Sent by Brunella, a postcrosser from Ireland.
This is from Wikipedia : Cork (Irish: Corcaigh, pronounced [ˈkorkɪɟ], from corcach, meaning "swamp") is the second largest city in the Republic of Ireland and the island of Ireland's third most populous city. It is the principal city and administrative centre of County Cork and the largest city in the province of Munster. Cork has a population of 119,418, while the addition of the suburban areas contained in the county brings the total to 190,384. Metropolitan Cork has a population of approximately 274,000, while the Greater Cork area is about 380,000.
County Cork has earned the nickname of "the Rebel County", while Corkonians often refer to the city as the "real capital of Ireland", and themselves as the "Rebels".
The city is built on the River Lee which divides into two channels at the western end of the city. The city centre is located on the island created by the channels. At the eastern end of the city centre they converge; and the Lee flows around Lough Mahon to Cork Harbour, one of the world's largest natural harbours. The city is a major Irish seaport; there are quays and docks along the banks of the Lee on the city's east side.
Cork was originally a monastic settlement founded by Saint Finbarr in the 6th century. Cork achieved an urban character at some point between 915 and 922 when Norseman (Viking) settlers founded a trading port. It has been proposed that, like Dublin, Cork was an important trading centre in the global Scandinavian trade network.
The city's charter was granted by King John in 1185. The city was once fully walled, and some wall sections and gates remain today. For much of the Middle Ages, Cork city was an outpost of Old English culture in the midst of a predominantly hostile Gaelic countryside and cut off from the English government in the Pale around Dublin. Neighbouring Gaelic and Hiberno-Norman lords extorted "Black Rent" from the citizens in order to keep them from attacking the city. The present extent of the city has exceeded the medieval boundaries of the Barony of Cork City"; it now takes in much of the neighbouring "Barony of Cork". Together, these baronies are located between the Barony of Barrymore to the east, Muskerry East to the west and Kerryycurrihy to the south.

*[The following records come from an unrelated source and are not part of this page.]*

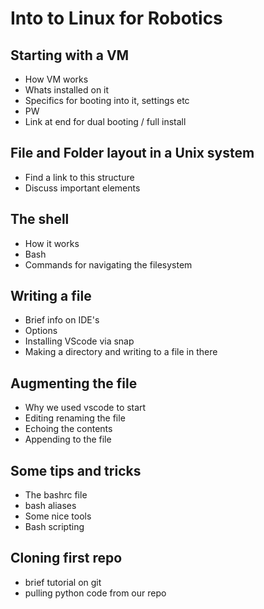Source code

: # Into to Linux for Robotics

## Starting with a VM

- How VM works
- Whats installed on it
- Specifics for booting into it, settings etc
- PW
- Link at end for dual booting / full install

## File and Folder layout in a Unix system

- Find a link to this structure
- Discuss important elements

## The shell

- How it works
- Bash
- Commands for navigating the filesystem

## Writing a file

- Brief info on IDE's
- Options
- Installing VScode via snap
- Making a directory and writing to a file in there

## Augmenting the file

- Why we used vscode to start
- Editing renaming the file
- Echoing the contents
- Appending to the file

## Some tips and tricks

- The bashrc file
- bash aliases
- Some nice tools
- Bash scripting

## Cloning first repo

- brief tutorial on git
- pulling python code from our repo
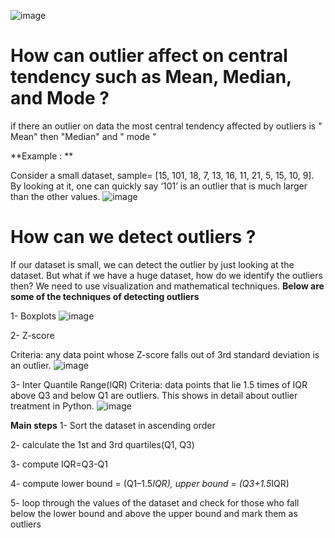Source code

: ![image](https://cdn.analyticsvidhya.com/wp-content/uploads/2019/02/Outliers.jpeg)
# How can outlier affect on central tendency such as Mean, Median, and Mode ?

if there an outlier on data the most central tendency affected by outliers is " Mean" then "Median" and " mode "

**Example : **

Consider a small dataset, sample= [15, 101, 18, 7, 13, 16, 11, 21, 5, 15, 10, 9]. By looking at it, one can quickly say ‘101’ is an outlier that is much larger than the other values.
![image](https://editor.analyticsvidhya.com/uploads/88471with_without_outliers.PNG)

# How can we detect outliers ?
If our dataset is small, we can detect the outlier by just looking at the dataset. But what if we have a huge dataset, how do we identify the outliers then? We need to use visualization and mathematical techniques.
**Below are some of the techniques of detecting outliers**

1- Boxplots
![image](https://www.statology.org/wp-content/uploads/2022/09/outlierbox2.jpg)


2- Z-score

Criteria: any data point whose Z-score falls out of 3rd standard deviation is an outlier.
![image](https://cdn.analyticsvidhya.com/wp-content/uploads/2023/09/image-76.png)

3- Inter Quantile Range(IQR)
Criteria: data points that lie 1.5 times of IQR above Q3 and below Q1 are outliers. This shows in detail about outlier treatment in Python.
![image](https://editor.analyticsvidhya.com/uploads/12311IQR.png)

**Main steps**
1- Sort the dataset in ascending order

2- calculate the 1st and 3rd quartiles(Q1, Q3)

3- compute IQR=Q3-Q1

4- compute lower bound = (Q1–1.5*IQR), upper bound = (Q3+1.5*IQR)

5- loop through the values of the dataset and check for those who fall below the lower bound and above the upper bound and mark them as outliers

The city's municipal government was dominated by about 12–15 merchant families, whose wealth came from overseas trade with continental Europe – in particular the export of wool and hides and the import of salt, iron and wine. Of these families, only the Ronayne family were of Gaelic Irish origin. The medieval population of Cork was about 2,100 people. It suffered a severe blow in 1349 when almost half the townspeople died of plague when the Black Death arrived in the town. In 1491, Cork played a part in the English Wars of the Roses when Perkin Warbeck a pretender to the English throne, landed in the city and tried to recruit support for a plot to overthrow Henry VII of England. The mayor of Cork and several important citizens went with Warbeck to England but when the rebellion collapsed they were all captured and executed.
A description of Cork written in 1577 speaks of the city as, "the fourth city of Ireland" that is, "so encumbered with evil neighbours, the Irish outlaws, that they are fayne to watch their gates hourly ... they trust not the country adjoining [and only marry within the town] so that the whole city is linked to each other in affinity"
The title of Mayor of Cork was established by royal charter in 1318, and the title was changed to Lord Mayor in 1900 following the Knighthood of the incumbent Mayor by Queen Victoria on her visit to the City.
In the War of Independence, the centre of Cork was gutted by fires started by the British Black and Tans, and the city saw fierce fighting between Irish guerrillas and UK forces. During the Irish Civil War, Cork was for a time held by anti-Treaty forces, until it was retaken by the pro-Treaty National Army in an attack from the sea.